*** RECORDS TO USE

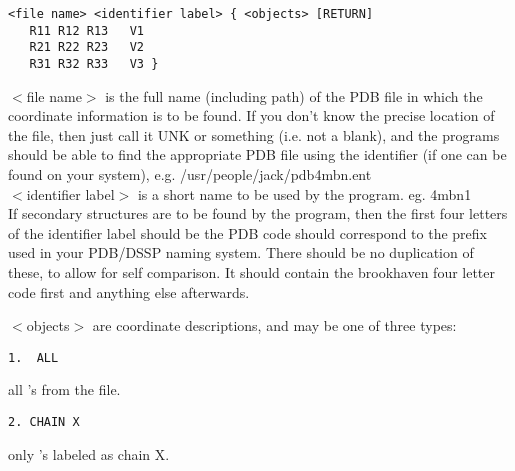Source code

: \begin{scriptsize}\begin{verbatim}
<file name> <identifier label> { <objects> [RETURN]
   R11 R12 R13   V1
   R21 R22 R23   V2
   R31 R32 R33   V3 }
\end{verbatim} \end{scriptsize}

$<$file name$>$ is the full name (including path) of the PDB file in
which the coordinate information is to be found.  If you don't know the 
precise location of the file, then just call it UNK or something (i.e. 
not a blank), and the programs should be able to find the appropriate PDB 
file using the identifier (if one can be found on your system), e.g. 
/usr/people/jack/pdb4mbn.ent\\

$<$identifier label$>$ is a short name to be used by the program. 
eg. 4mbn1\\

If secondary structures are to be found by the program, then the
first  four letters of the identifier label should be the PDB code should
correspond to the prefix used in your PDB/DSSP naming system.
There should be no 
duplication of these, to allow for self comparison.  It should
contain  the brookhaven four letter code first and anything else 
afterwards.

$<$objects$>$ are coordinate descriptions, and may be one of three types:

\begin{scriptsize}\begin{verbatim}
1.  ALL  
\end{verbatim} \end{scriptsize}
all \Cal's from the file.\\

\begin{scriptsize}\begin{verbatim}
2. CHAIN X 
\end{verbatim} \end{scriptsize}
only \Cal's labeled as chain X.\\

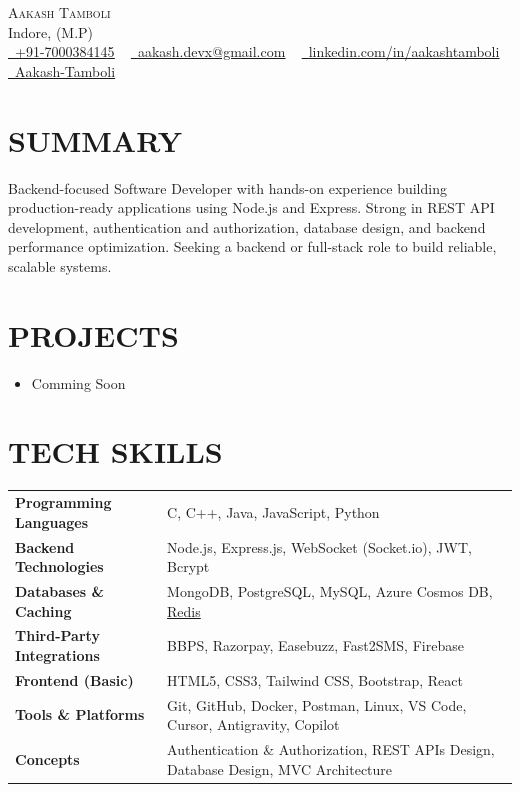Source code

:\documentclass[letterpaper,11pt]{article}
\newcommand{\resumeItem}[1]{\item\small{{#1 \vspace{-2pt}}}}
\newcommand{\resumeSubHeadingListStart}{\begin{itemize}[leftmargin=0.0in, label={}]}
\newcommand{\resumeSubHeadingListEnd}{\end{itemize}}
\begin{document}
\begin{center}
  {\Huge \scshape Aakash Tamboli} \\ \vspace{1pt}
  Indore, (M.P) \\ \vspace{1pt}
  \small
  \href{tel:+7000384145}{\faPhone\ \underline{+91-7000384145}} ~
  \href{mailto:aakash.devx@gmail.com}{\faEnvelope\ \underline{aakash.devx@gmail.com}} ~
  \href{https://www.linkedin.com/in/aakashtamboli/}{\faLinkedin\ \underline{linkedin.com/in/aakashtamboli}} ~
  \href{https://github.com/Aakash-Tamboli}{\faGithub\ \underline{Aakash-Tamboli}}
\end{center}

\section{SUMMARY}
Backend-focused Software Developer with hands-on experience building production-ready applications using Node.js and Express. Strong in REST API development, authentication and authorization, database design, and backend performance optimization. Seeking a backend or full-stack role to build reliable, scalable systems.



\section{PROJECTS}
\resumeSubHeadingListStart
\resumeItem{Comming Soon}
\resumeSubHeadingListEnd




\section{TECH SKILLS}
\begin{tabularx}{\textwidth}{l @{\hspace{3em}} X}
  \textbf{Programming Languages} & C, C++, Java, JavaScript, Python \\
  \textbf{Backend Technologies} & Node.js, Express.js, WebSocket (Socket.io), JWT, Bcrypt \\
  \textbf{Databases \& Caching} & MongoDB, PostgreSQL, MySQL, Azure Cosmos DB, \href{https://youtu.be/Vx2zPMPvmug}{Redis} \\
  \textbf{Third-Party Integrations} & BBPS, Razorpay, Easebuzz, Fast2SMS, Firebase \\
  \textbf{Frontend (Basic)} & HTML5, CSS3, Tailwind CSS, Bootstrap, React \\
  \textbf{Tools \& Platforms} & Git, GitHub, Docker, Postman, Linux, VS Code, Cursor, Antigravity, Copilot \\
  \textbf{Concepts} & Authentication \& Authorization, REST APIs Design, Database Design, MVC Architecture
\end{tabularx}
\end{document}
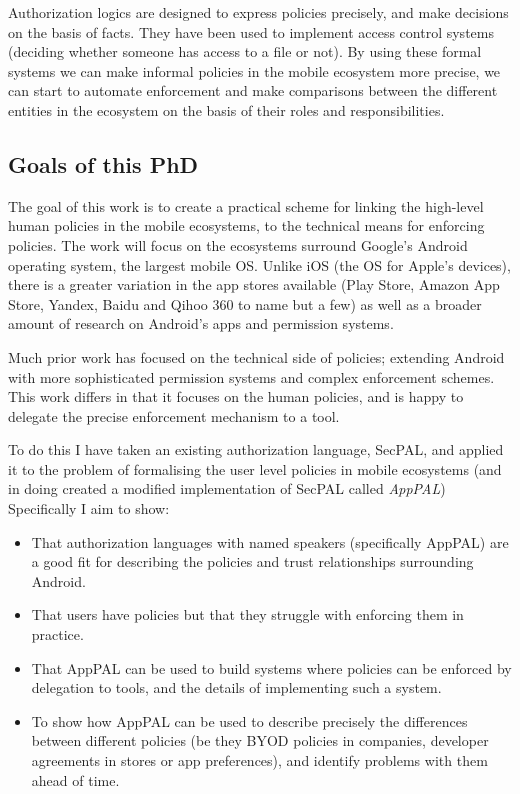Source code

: \documentclass[a4paper]{scrartcl}
\begin{document}
Authorization logics are designed to express policies precisely, and make
decisions on the basis of facts. They have been used to implement access control
systems (deciding whether someone has access to a file or not).  By using these
formal systems we can make informal policies in the mobile ecosystem
more precise, we can start to automate enforcement and make comparisons between
the different entities in the ecosystem on the basis of their roles and
responsibilities.

\subsection{Goals of this PhD}

The goal of this work is to create a practical scheme for linking the high-level
human policies in the mobile ecosystems, to the technical means for enforcing
policies.
The work will focus on the ecosystems surround Google's Android operating system, the
largest mobile OS.  Unlike iOS (the OS for Apple's devices), there is a greater
variation in the app stores available (Play Store, Amazon App Store, Yandex,
Baidu and Qihoo 360 to name but a few) as well as a broader amount of research
on Android's apps and permission systems.


Much prior work has focused on the
technical side of policies; extending Android with more sophisticated permission
systems and complex enforcement schemes.  This work differs in that it focuses
on the human policies, and is happy to delegate the precise enforcement
mechanism to a tool.

To do this I have taken an existing authorization language, SecPAL, and applied
it to the problem of formalising the user level policies in mobile ecosystems
(and in doing created a modified implementation of SecPAL called \emph{AppPAL})
Specifically I aim to show:

\begin{itemize}
\item That authorization languages with named speakers (specifically AppPAL) are
  a good fit for describing the policies and trust relationships surrounding
  Android.
\item That users have policies but that they struggle with enforcing them in
  practice.
\item That AppPAL can be used to build systems where policies can be
  enforced by delegation to tools, and the details of implementing such a system.
\item To show how AppPAL can be used to describe precisely the differences
  between different policies (be they BYOD policies in companies, developer
  agreements in stores or app preferences), and identify problems
  with them ahead of time.
\end{itemize}
\end{document}
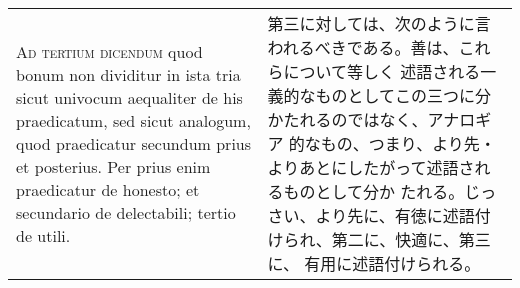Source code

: \documentclass[10pt]{jsarticle} %
\begin{document}
\begin{longtable}{p{21em}p{21em}}
\\

{\scshape Ad tertium dicendum} quod bonum non dividitur in ista tria sicut
 univocum aequaliter de his praedicatum, sed sicut analogum, quod
 praedicatur secundum prius et posterius. Per prius enim praedicatur de
 honesto; et secundario de delectabili; tertio de utili.

&


第三に対しては、次のように言われるべきである。善は、これらについて等しく
 述語される一義的なものとしてこの三つに分かたれるのではなく、アナロギア
 的なもの、つまり、より先・よりあとにしたがって述語されるものとして分か
 たれる。じっさい、より先に、有徳に述語付けられ、第二に、快適に、第三に、
 有用に述語付けられる。



\end{longtable}
\end{document}
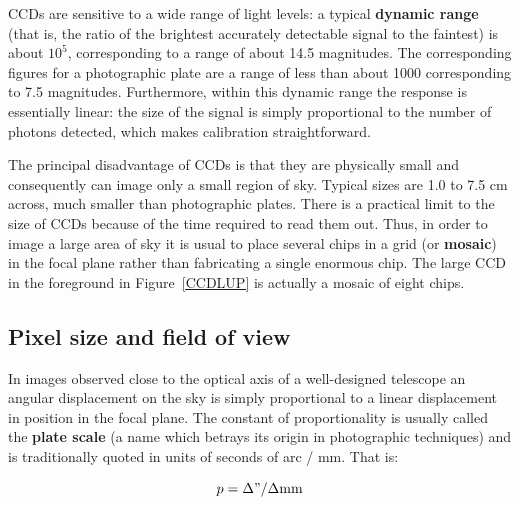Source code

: \documentclass[twoside,11pt]{article}
\newcommand{\xlabel}[1]{}
\begin{document}
CCDs are sensitive to a wide range of light levels: a typical {\bf
dynamic range} (that is, the ratio of the brightest accurately detectable
signal to the faintest) is about $10^{5}$, corresponding to a range of
about 14.5 magnitudes.  The corresponding figures for a photographic plate
are a range of less than about 1000 corresponding to 7.5 magnitudes.
Furthermore, within this dynamic range the response is essentially linear:
the size of the signal is simply proportional to the number of photons
detected, which makes calibration straightforward.

The principal disadvantage of CCDs is that they are physically small and
consequently can image only a small region of sky.  Typical sizes are
1.0 to 7.5 cm across, much smaller than photographic plates.  There is
a practical limit to the size of CCDs because of the time required to read
them out.  Thus, in order to image a large area of sky it is usual to
place several chips in a grid (or {\bf mosaic}) in the focal plane rather
than fabricating a single enormous chip.  The large CCD in the foreground
in Figure~\ref{CCDLUP} is actually a mosaic of eight chips.

\subsection{\xlabel{PLATESCALE}Pixel size and field of view}

In images observed close to the optical axis of a well-designed telescope
an angular displacement on the sky is simply proportional to a linear
displacement in position in the focal plane.  The constant of
proportionality is usually called the {\bf plate scale} (a name which
betrays its origin in photographic techniques) and is traditionally
quoted in units of seconds of arc / mm.  That is:

\begin{equation}
p = \Delta " / \Delta {\rm mm}  \label{PSCALE}
\end{equation}
\end{document}
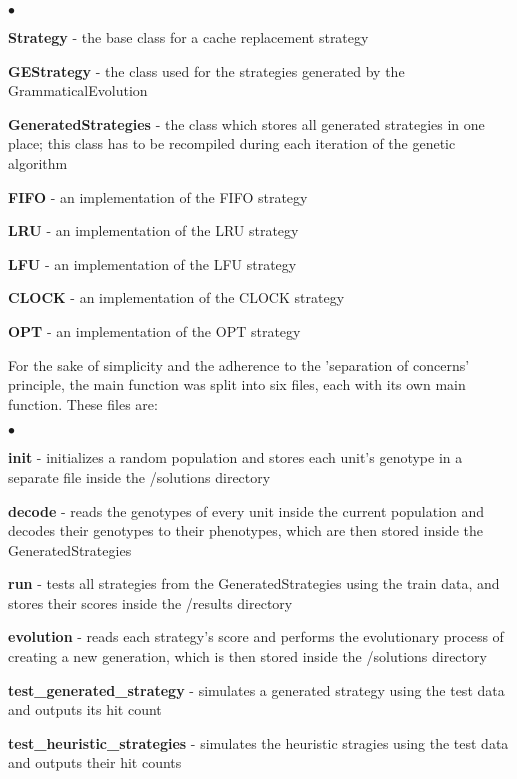 \begin{list}{$\bullet$}{}  	
	\item \textbf{Strategy} - the base class for a cache replacement strategy
	\item \textbf{GEStrategy} - the class used for the strategies generated by the GrammaticalEvolution
	\item \textbf{GeneratedStrategies} - the class which stores all generated strategies in one place; this class has to be recompiled during each iteration of the genetic algorithm
	\item \textbf{FIFO} - an implementation of the FIFO strategy
	\item \textbf{LRU} - an implementation of the LRU strategy
	\item \textbf{LFU} - an implementation of the LFU strategy
	\item \textbf{CLOCK} - an implementation of the CLOCK strategy
	\item \textbf{OPT} - an implementation of the OPT strategy
\end{list}

For the sake of simplicity and the adherence to the 'separation of concerns' principle, the main function was split into six files, each with its own main function. These files are:

\begin{list}{$\bullet$}{}  	
	\item \textbf{init} - initializes a random population and stores each unit's genotype in a separate file inside the /solutions directory
	\item \textbf{decode} - reads the genotypes of every unit inside the current population and decodes their genotypes to their phenotypes, which are then stored inside the GeneratedStrategies
	\item \textbf{run} - tests all strategies from the GeneratedStrategies using the train data, and stores their scores inside the /results directory
	\item \textbf{evolution} - reads each strategy's score and performs the evolutionary process of creating a new generation, which is then stored inside the /solutions directory
	\item \textbf{test\_generated\_strategy} - simulates a generated strategy using the test data and outputs its hit count
	\item \textbf{test\_heuristic\_strategies} - simulates the heuristic stragies using the test data and outputs their hit counts
\end{list}

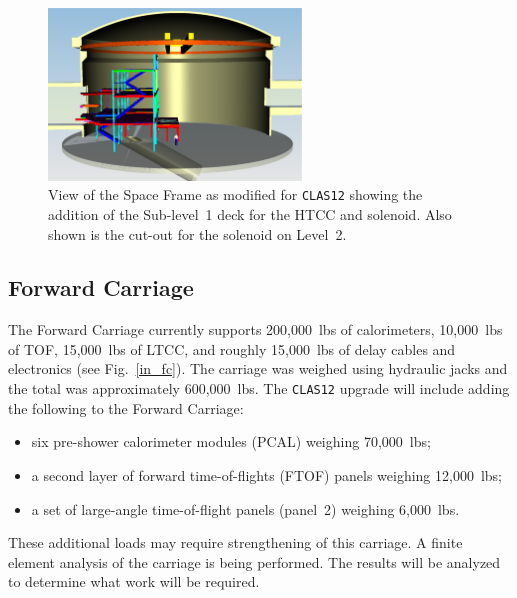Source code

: \begin{figure}[htbp]
\centering
\includegraphics[width=0.6\textwidth]{fig4sf_deck.eps}
\caption{\small{View of the Space Frame as modified for {\tt CLAS12} 
showing the addition of the Sub-level~1 deck for the HTCC and solenoid.
Also shown is the cut-out for the solenoid on Level~2.}}
\label{in_htcc}
\end{figure}

\subsection{Forward Carriage}

The Forward Carriage currently supports 200,000~lbs of calorimeters,
10,000~lbs of TOF, 15,000~lbs of LTCC, and roughly 15,000~lbs of delay 
cables and electronics (see Fig.~\ref{in_fc}).  The carriage was weighed 
using hydraulic jacks and the total was approximately 600,000~lbs. The 
{\tt CLAS12} upgrade will include adding the following to the Forward 
Carriage: 

\begin{itemize}
\item six pre-shower calorimeter modules (PCAL) weighing 70,000~lbs;
\item a second layer of forward time-of-flights (FTOF) panels weighing 
12,000~lbs;
\item a set of large-angle time-of-flight panels (panel~2) weighing 
6,000~lbs.  
\end{itemize}

These additional loads may require strengthening of this carriage.  A 
finite element analysis of the carriage is being performed.  The results 
will be analyzed to determine what work will be required.

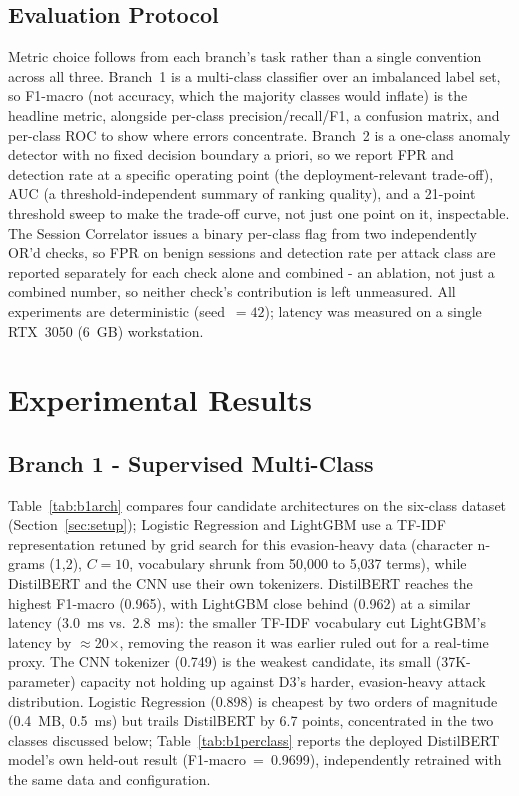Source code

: \documentclass[conference]{IEEEtran}
\begin{document}
\subsection{Evaluation Protocol}
Metric choice follows from each branch's task rather than a single convention across all three. Branch~1 is a multi-class classifier over an imbalanced label set, so F1-macro (not accuracy, which the majority classes would inflate) is the headline metric, alongside per-class precision/recall/F1, a confusion matrix, and per-class ROC to show where errors concentrate. Branch~2 is a one-class anomaly detector with no fixed decision boundary a priori, so we report FPR and detection rate at a specific operating point (the deployment-relevant trade-off), AUC (a threshold-independent summary of ranking quality), and a 21-point threshold sweep to make the trade-off curve, not just one point on it, inspectable. The Session Correlator issues a binary per-class flag from two independently OR'd checks, so FPR on benign sessions and detection rate per attack class are reported separately for each check alone and combined - an ablation, not just a combined number, so neither check's contribution is left unmeasured. All experiments are deterministic (seed~$=42$); latency was measured on a single RTX~3050 (6~GB) workstation.

\section{Experimental Results}\label{sec:results}

\subsection{Branch 1 - Supervised Multi-Class}
Table~\ref{tab:b1arch} compares four candidate architectures on the six-class dataset (Section~\ref{sec:setup}); Logistic Regression and LightGBM use a TF-IDF representation retuned by grid search for this evasion-heavy data (character n-grams (1,2), $C=10$, vocabulary shrunk from 50{,}000 to 5{,}037 terms), while DistilBERT and the CNN use their own tokenizers. DistilBERT reaches the highest F1-macro (0.965), with LightGBM close behind (0.962) at a similar latency (3.0~ms vs.\ 2.8~ms): the smaller TF-IDF vocabulary cut LightGBM's latency by $\approx$20$\times$, removing the reason it was earlier ruled out for a real-time proxy. The CNN tokenizer (0.749) is the weakest candidate, its small (37K-parameter) capacity not holding up against D3's harder, evasion-heavy attack distribution. Logistic Regression (0.898) is cheapest by two orders of magnitude (0.4~MB, 0.5~ms) but trails DistilBERT by 6.7 points, concentrated in the two classes discussed below; Table~\ref{tab:b1perclass} reports the deployed DistilBERT model's own held-out result (F1-macro~=~0.9699), independently retrained with the same data and configuration.
\end{document}
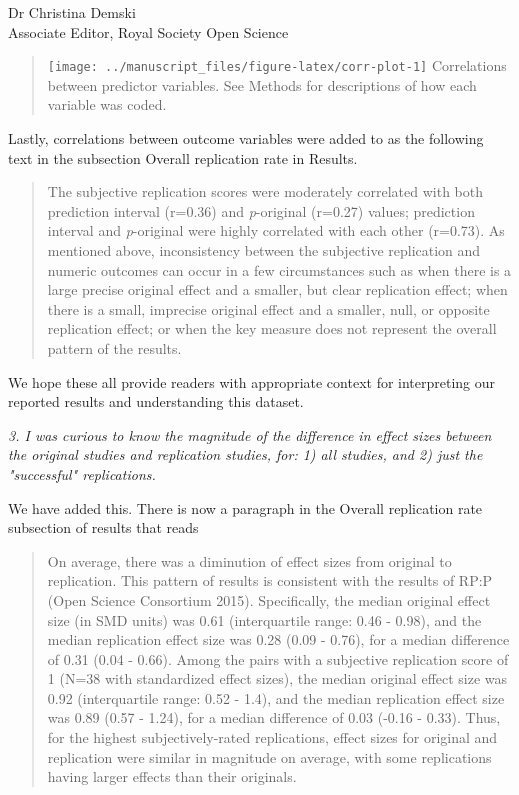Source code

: \documentclass{stanfordletter}
\newcommand{\theysaid}[1]{\begin{leftbar} \noindent 
		\textsl{ #1}\end{leftbar}}
\newcommand{\revised}[1]{\begin{quote}	#1 \end{quote}}
\begin{document}
\begin{letter}{Dr Christina Demski \\ Associate Editor, Royal Society Open Science}
          \revised{
          		\texttt{[image: ../manuscript\_files/figure-latex/corr-plot-1]}
          		{Correlations between predictor variables. See Methods for descriptions of how each variable was coded. }
         }
         
         Lastly, correlations between outcome variables were added to as the following text in the subsection Overall replication rate in Results.
         
         \revised{The subjective replication scores were moderately correlated with both prediction interval (r=0.36) and \emph{p}-original (r=0.27) values; prediction interval and \emph{p}-original were highly correlated with each other (r=0.73). As mentioned above, inconsistency between the subjective replication and numeric outcomes can occur in a few circumstances such as when there is a large precise original effect and a smaller, but clear replication effect; when there is a small, imprecise original effect and a smaller, null, or opposite replication effect; or when the key measure does not represent the overall pattern of the results.
         }
         
         We hope these all provide readers with appropriate context for interpreting our reported results and understanding this dataset. 
          
          \theysaid{
          	3. I was curious to know the magnitude of the difference in effect sizes between the original studies and replication studies, for: 1) all studies, and 2) just the "successful" replications.
          }
          
          We have added this. There is now a paragraph in the Overall replication rate subsection of results that reads
          
          \revised{On average, there was a diminution of effect sizes from original to replication. This pattern of results is consistent with the results of RP:P (Open Science Consortium 2015). Specifically, the median original effect size (in SMD units) was 0.61 (interquartile range: 0.46 - 0.98), and the median replication effect size was 0.28 (0.09 - 0.76), for a median difference of 0.31 (0.04 - 0.66). Among the pairs with a subjective replication score of 1 (N=38 with standardized effect sizes), the median original effect size was 0.92 (interquartile range: 0.52 - 1.4), and the median replication effect size was 0.89 (0.57 - 1.24), for a median difference of 0.03 (-0.16 - 0.33). Thus, for the highest subjectively-rated replications, effect sizes for original and replication were similar in magnitude on average, with some replications having larger effects than their originals.
          }
          

\end{letter}
\end{document}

******

**ACTIVITY:**
Only the lines above starting with the one with "systems (deciding whether" and going through the one with "more precise, we" are to be copied, word for word and with both ends kept.

**SOLUTION:**
systems (deciding whether someone has access to a file or not).  By using these
formal systems we can make informal policies in the mobile ecosystem
more precise, we can start to automate enforcement and make comparisons between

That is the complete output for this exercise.